# Knifing liquid NPK; opinions



## Cen-Tex (Jan 13, 2015)

I'm looking to maxamize my coastal fertilizer dollars and I hope some of you might offer me some insite. My place is in Comanche county Tx and is some of the most wore out blow sand (thanks to peanuts & poor farming practices) in the state. I am spending too many dollars each summer and not getting enough tonnage to sustain the expense. I do soil samples once or twice a year and follow the reccomdations as much as my bank account will allow.

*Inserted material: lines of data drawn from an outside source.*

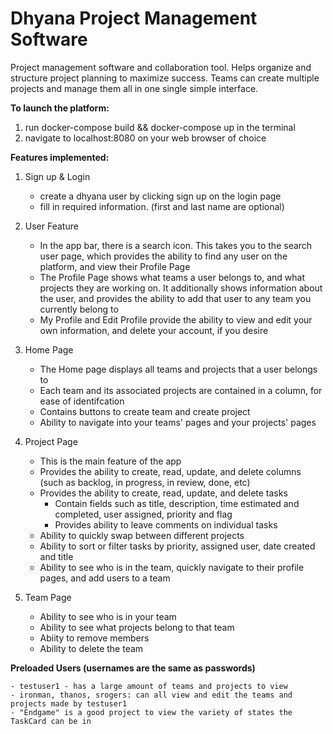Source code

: # Dhyana Project Management Software

Project management software and collaboration tool. Helps organize and 
structure project planning to maximize success. Teams can create multiple
projects and manage them all in one single simple interface. 

**To launch the platform:**
1. run docker-compose build && docker-compose up in the terminal
2. navigate to localhost:8080 on your web browser of choice


**Features implemented:**


1. Sign up & Login

    - create a dhyana user by clicking sign up on the login page
    - fill in required information. (first and last name are optional)

2. User Feature

    - In the app bar, there is a search icon. This takes you to the search user page, which provides the ability to find any user on the platform, and view their Profile Page
    - The Profile Page shows what teams a user belongs to, and what projects they are working on. It additionally shows information about the user, and provides the ability to add that user to any team you currently belong to
    - My Profile and Edit Profile provide the ability to view and edit your own information, and delete your account, if you desire

3. Home Page

    - The Home page displays all teams and projects that a user belongs to
    - Each team and its associated projects are contained in a column, for ease of identifcation
    - Contains buttons to create team and create project
    - Ability to navigate into your teams' pages and your projects' pages
    
4. Project Page

    - This is the main feature of the app
    - Provides the ability to create, read, update, and delete columns (such as backlog, in progress, in review, done, etc)
    - Provides the ability to create, read, update, and delete tasks
        - Contain fields such as title, description, time estimated and completed, user assigned, priority and flag
        - Provides ability to leave comments on individual tasks
    - Ability to quickly swap between different projects
    - Ability to sort or filter tasks by priority, assigned user, date created and title
    - Ability to see who is in the team, quickly navigate to their profile pages, and add users to a team
    
    
5. Team Page

    - Ability to see who is in your team
    - Ability to see what projects belong to that team
    - Abiity to remove members
    - Ability to delete the team


**Preloaded Users (usernames are the same as passwords)**

    - testuser1 - has a large amount of teams and projects to view
    - ironman, thanos, srogers: can all view and edit the teams and projects made by testuser1
    - "Endgame" is a good project to view the variety of states the TaskCard can be in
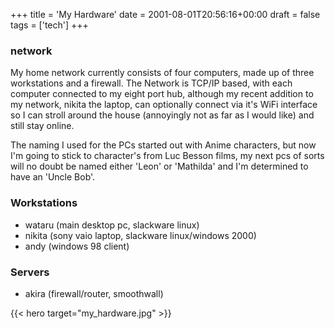 +++
title = 'My Hardware'
date = 2001-08-01T20:56:16+00:00
draft = false
tags = ['tech']
+++

### network

My home network currently consists of four computers, made up of three workstations and a firewall.
The Network is TCP/IP based, with each computer connected to my eight port hub, although my recent addition to my network, nikita the laptop, can optionally connect via it's WiFi interface so I can stroll around the house (annoyingly not as far as I would like) and still stay online.

The naming I used for the PCs started out with Anime characters, but now I'm going to stick to character's from Luc Besson films, my next pcs of sorts will no doubt be named either 'Leon' or 'Mathilda' and I'm determined to have an 'Uncle Bob'.

### Workstations

- wataru (main desktop pc, slackware linux)
- nikita (sony vaio laptop, slackware linux/windows 2000)
- andy (windows 98 client)

### Servers

- akira (firewall/router, smoothwall)

{{< hero target="my_hardware.jpg" >}}
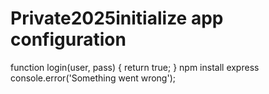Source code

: # Private2025initialize app configuration
function login(user, pass) { return true; }
npm install express
console.error('Something went wrong');
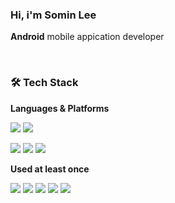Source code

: ### Hi, i'm **Somin Lee**
 **Android** mobile appication developer

<br>

### 🛠️ Tech Stack

**Languages & Platforms**

<img src="https://img.shields.io/badge/Kotlin-7F52FF?style=flat-square&logo=Kotlin&logoColor=white"/> <img src="https://img.shields.io/badge/Python-3776AB?style=flat-square&logo=Python&logoColor=white"/>

<img src="https://img.shields.io/badge/Android Studio-3DDC84?style=flat-square&logo=android&logoColor=white"/> <img src="https://img.shields.io/badge/IntelliJ-000000?style=flat-square&logo=intellijidea&logoColor=white"/> <img src="https://img.shields.io/badge/Visual Studio Code-007ACC?style=flat-square&logo=visualstudiocode&logoColor=white"/>

**Used at least once**

<img src="https://img.shields.io/badge/C-A8B9CC?style=flat-square&logo=C&logoColor=black"/> <img src="https://img.shields.io/badge/JavaScript-F7DF1E?style=flat-square&logo=javascript&logoColor=black"/> <img src="https://img.shields.io/badge/HTML-E34F26?style=flat-square&logo=html5&logoColor=white"/> <img src="https://img.shields.io/badge/TensorFlow-FF6F00?style=flat-square&logo=tensorflow&logoColor=white"/> <img src="https://img.shields.io/badge/PyTorch-EE4C2C?style=flat-square&logo=pytorch&logoColor=white"/>

<br>
<br>
<!--
![Somdori's GitHub stats](https://github-readme-stats.vercel.app/api?username=s6m1n&show_icons=true&theme=dark)  
<br>
[![Solved.ac
프로필](http://mazassumnida.wtf/api/v2/generate_badge?boj=s6m1n)](https://solved.ac/s6m1n) -->

</div>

I read a lot on another website about side dressing this and that and it got me to thinking I could do the same thing in my grass. I bought a DMI anhydrous applicator at a auction last summer with the intentions of converting it to apply liquid. I am going to put a ground drive pump on it, but I'm a little unsure which model john blue to buy. How many GPA would I be applying? Are the rates the same as spraying broadcast? This rig has 11 shanks on 15" spacing.


----------



## endrow (Dec 15, 2011)

what type of a liquid NPK blend are you referring to


----------



## aawhite (Jan 16, 2012)

Would this create a streaking problem? Not sure that shanks at 15" will give you real good coverage. They are designed to feed a targeted root zone. Slide them closer and add more shanks?


----------



## Mike120 (May 4, 2009)

Our place where I grew up was outside of Devine, TX. I hate to argue with you about who has the worse blow sand or soil in the State. Thankfully, I've got a decent sandy loam now.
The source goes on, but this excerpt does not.